The ambient composer goes back to raiding his decades-deep personal archives for vintage tape to revive with new perspective and fresh feeling.
Though he deals in abstract sound, William Basinski in many ways resembles a visual artist. It was a picture—the diagram of Brian Eno and Robert Fripp’s tape-delay system on the cover of Discreet Music—that catalyzed his interest in that style of composition. His most famous creation, The Disintegration Loops, is as strongly associated with an image—the smoldering New York skyline after the 9/11 attacks—as it is with magnetic tape shedding its last oxides. And there is something sculptor-like about his intimacy with plastic loops, more attuned to the transient truth of the medium than the immortal dream of recorded sound. All of this fits with his great theme of mortal decline.

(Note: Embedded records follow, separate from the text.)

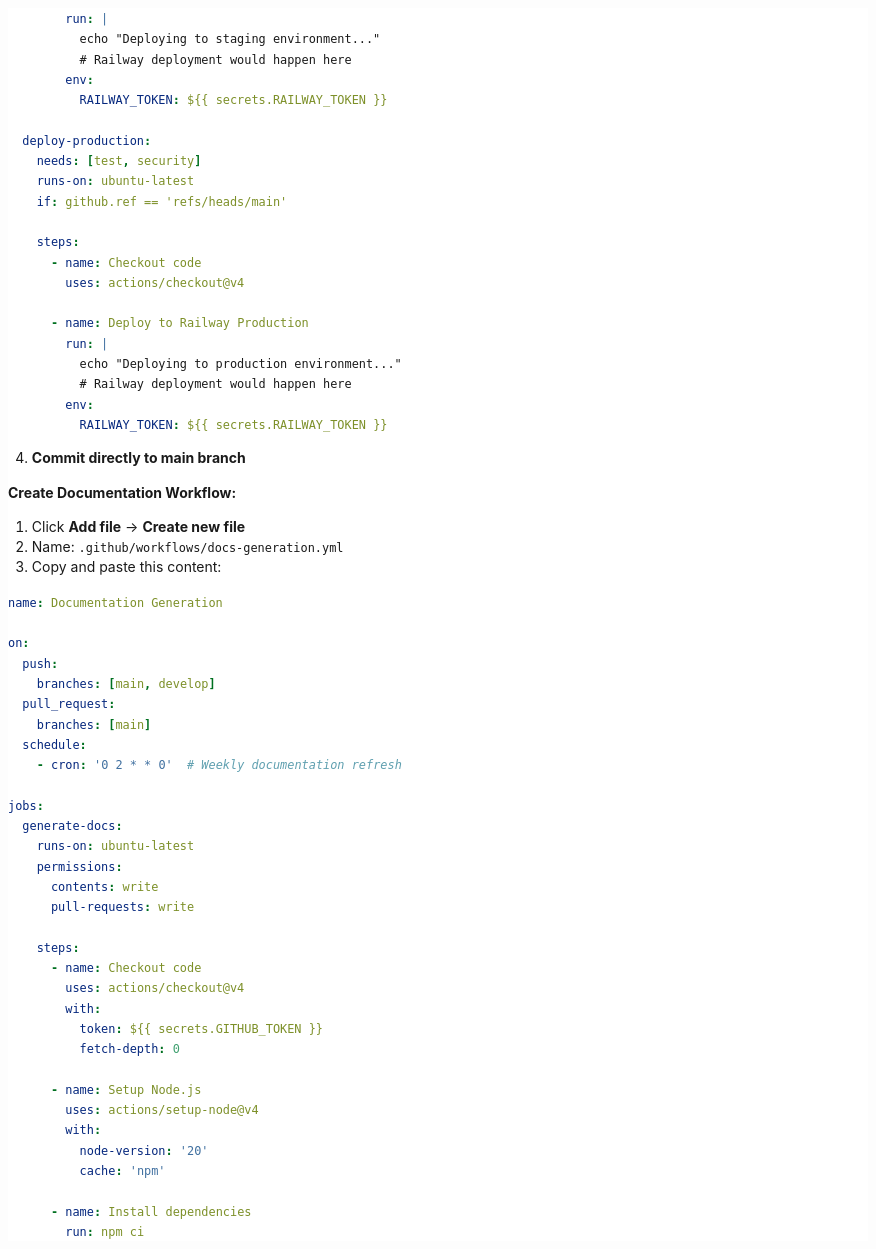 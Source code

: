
```yaml
        run: |
          echo "Deploying to staging environment..."
          # Railway deployment would happen here
        env:
          RAILWAY_TOKEN: ${{ secrets.RAILWAY_TOKEN }}

  deploy-production:
    needs: [test, security]
    runs-on: ubuntu-latest
    if: github.ref == 'refs/heads/main'
    
    steps:
      - name: Checkout code
        uses: actions/checkout@v4

      - name: Deploy to Railway Production
        run: |
          echo "Deploying to production environment..."
          # Railway deployment would happen here
        env:
          RAILWAY_TOKEN: ${{ secrets.RAILWAY_TOKEN }}
```

4. **Commit directly to main branch**

**Create Documentation Workflow:**
1. Click **Add file** → **Create new file**
2. Name: `.github/workflows/docs-generation.yml`
3. Copy and paste this content:

```yaml
name: Documentation Generation

on:
  push:
    branches: [main, develop]
  pull_request:
    branches: [main]
  schedule:
    - cron: '0 2 * * 0'  # Weekly documentation refresh

jobs:
  generate-docs:
    runs-on: ubuntu-latest
    permissions:
      contents: write
      pull-requests: write
    
    steps:
      - name: Checkout code
        uses: actions/checkout@v4
        with:
          token: ${{ secrets.GITHUB_TOKEN }}
          fetch-depth: 0

      - name: Setup Node.js
        uses: actions/setup-node@v4
        with:
          node-version: '20'
          cache: 'npm'

      - name: Install dependencies
        run: npm ci

``` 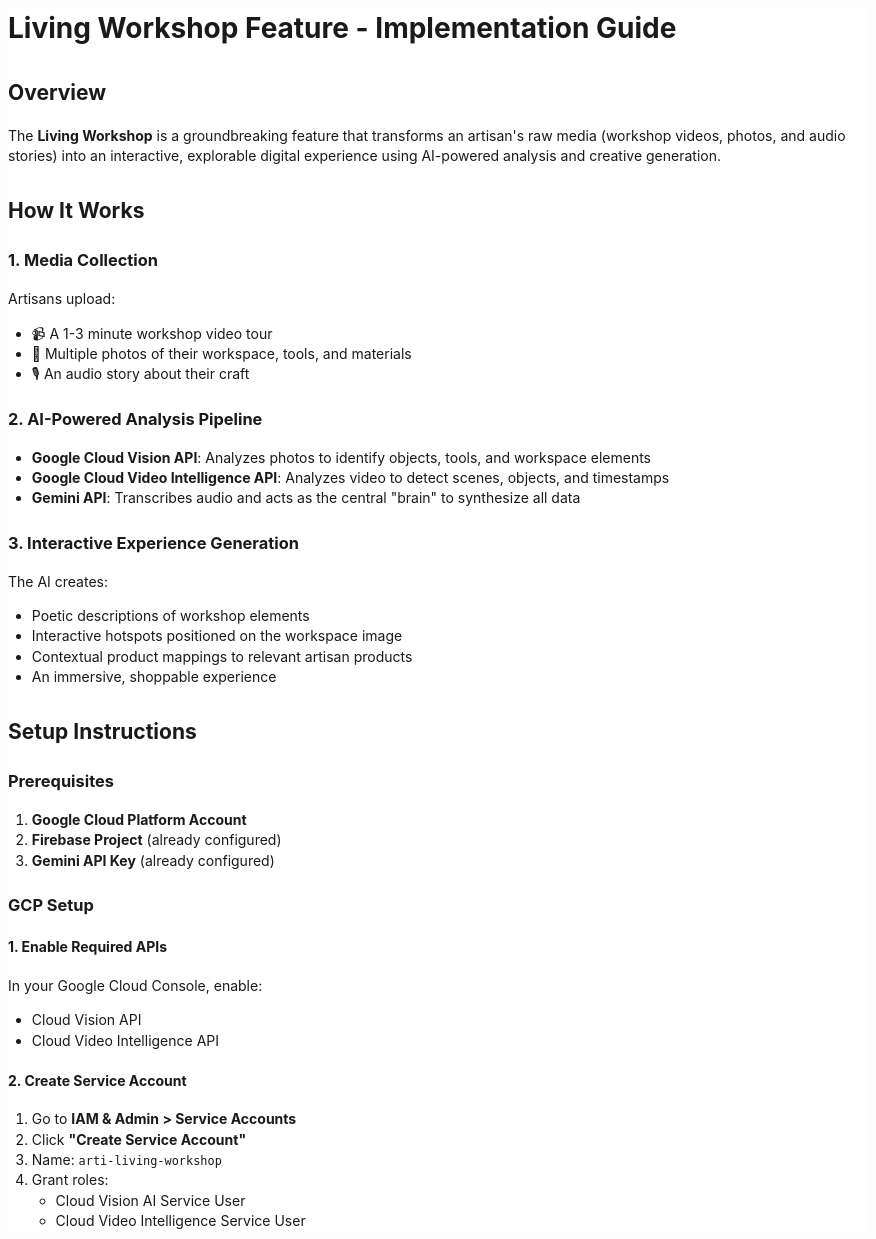 # Living Workshop Feature - Implementation Guide

## Overview

The **Living Workshop** is a groundbreaking feature that transforms an artisan's raw media (workshop videos, photos, and audio stories) into an interactive, explorable digital experience using AI-powered analysis and creative generation.

## How It Works

### 1. **Media Collection**
Artisans upload:
- 📹 A 1-3 minute workshop video tour
- 📸 Multiple photos of their workspace, tools, and materials
- 🎙️ An audio story about their craft

### 2. **AI-Powered Analysis Pipeline**
- **Google Cloud Vision API**: Analyzes photos to identify objects, tools, and workspace elements
- **Google Cloud Video Intelligence API**: Analyzes video to detect scenes, objects, and timestamps
- **Gemini API**: Transcribes audio and acts as the central "brain" to synthesize all data

### 3. **Interactive Experience Generation**
The AI creates:
- Poetic descriptions of workshop elements
- Interactive hotspots positioned on the workspace image
- Contextual product mappings to relevant artisan products
- An immersive, shoppable experience

## Setup Instructions

### Prerequisites
1. **Google Cloud Platform Account**
2. **Firebase Project** (already configured)
3. **Gemini API Key** (already configured)

### GCP Setup

#### 1. Enable Required APIs
In your Google Cloud Console, enable:
- Cloud Vision API
- Cloud Video Intelligence API

#### 2. Create Service Account
1. Go to **IAM & Admin > Service Accounts**
2. Click **"Create Service Account"**
3. Name: `arti-living-workshop`
4. Grant roles:
   - Cloud Vision AI Service User
   - Cloud Video Intelligence Service User
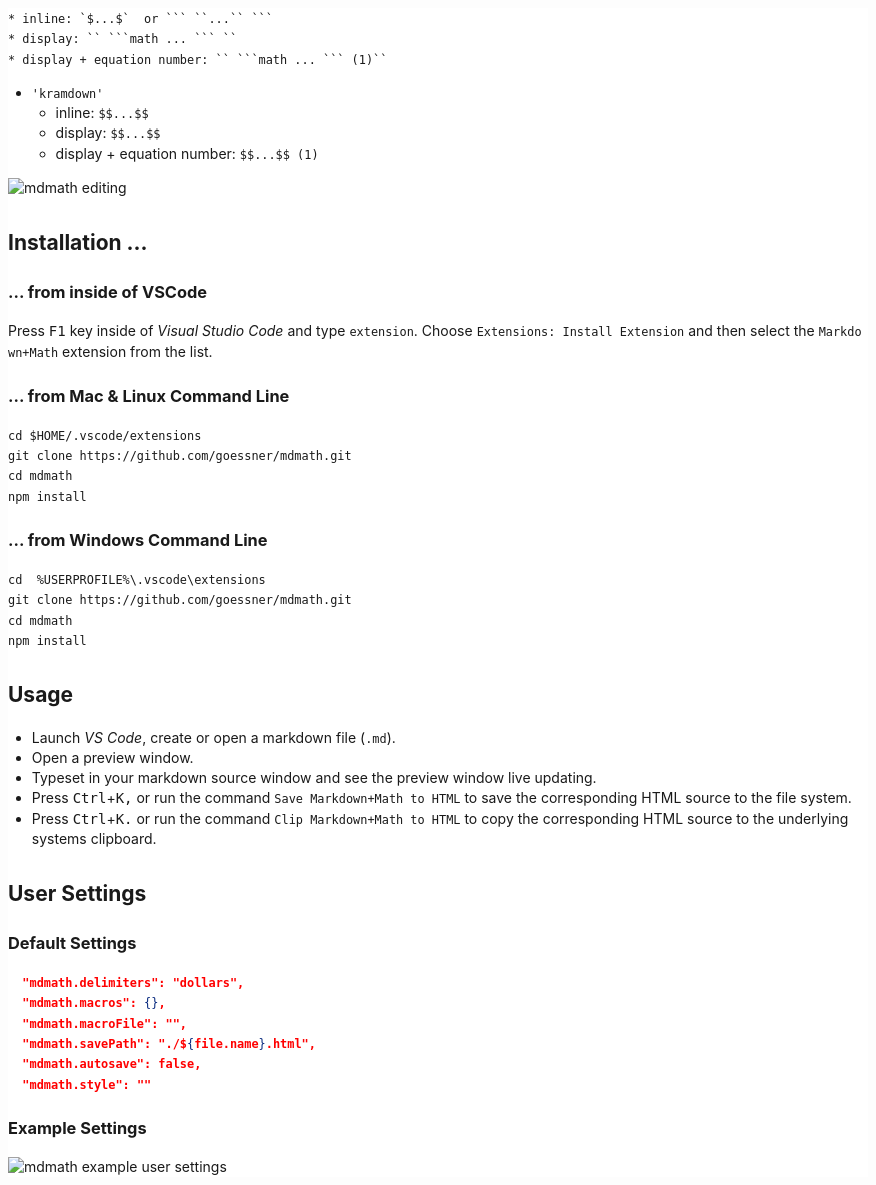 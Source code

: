     * inline: `$...$`  or ``` ``...`` ```
    * display: `` ```math ... ``` ``
    * display + equation number: `` ```math ... ``` (1)``
  * `'kramdown'`
    * inline: ``$$...$$``
    * display: `$$...$$`
    * display + equation number: `$$...$$ (1)`

![mdmath editing](./img/mdmath.gif)

## Installation ...

### ... from inside of VSCode

Press <kbd>F1</kbd> key inside of *Visual Studio Code* and type `extension`. Choose `Extensions: Install Extension` 
and then select the `Markdown+Math` extension from the list.

### ... from Mac & Linux Command Line
```
cd $HOME/.vscode/extensions
git clone https://github.com/goessner/mdmath.git
cd mdmath
npm install
```

### ... from Windows Command Line
```
cd  %USERPROFILE%\.vscode\extensions
git clone https://github.com/goessner/mdmath.git
cd mdmath
npm install
```

## Usage

* Launch *VS Code*, create or open a markdown file (`.md`).
* Open a preview window.
* Typeset in your markdown source window and see the preview window live updating.
* Press <kbd>Ctrl</kbd>+<kbd>K</kbd><kbd>,</kbd> or run the command `Save Markdown+Math to HTML` to save the corresponding HTML source to the file system. 
* Press <kbd>Ctrl</kbd>+<kbd>K</kbd><kbd>.</kbd> or run the command `Clip Markdown+Math to HTML` to copy the corresponding HTML source to the underlying systems clipboard.

##  User Settings

###  Default Settings
```json
  "mdmath.delimiters": "dollars",
  "mdmath.macros": {},
  "mdmath.macroFile": "",
  "mdmath.savePath": "./${file.name}.html",
  "mdmath.autosave": false,
  "mdmath.style": ""
```
###  Example Settings
![mdmath example user settings](./img/usersettings.png)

The best description of Basinski’s music, including his latest album, Lamentations, is found in art rather than music theory. Mise en abyme, which literally means “put into the abyss,” describes an infinite sequence nested in different levels of reality: a story within a story, a picture within a picture, a reflection trapped between mirrors. By playing with loops as vivid as human lives—a wisp of piano, a speck of opera, a ripple of radio static—against one another, Basinski produces feedback loops that repeat until they become vanishingly small, not so much ending as slipping beyond our ken.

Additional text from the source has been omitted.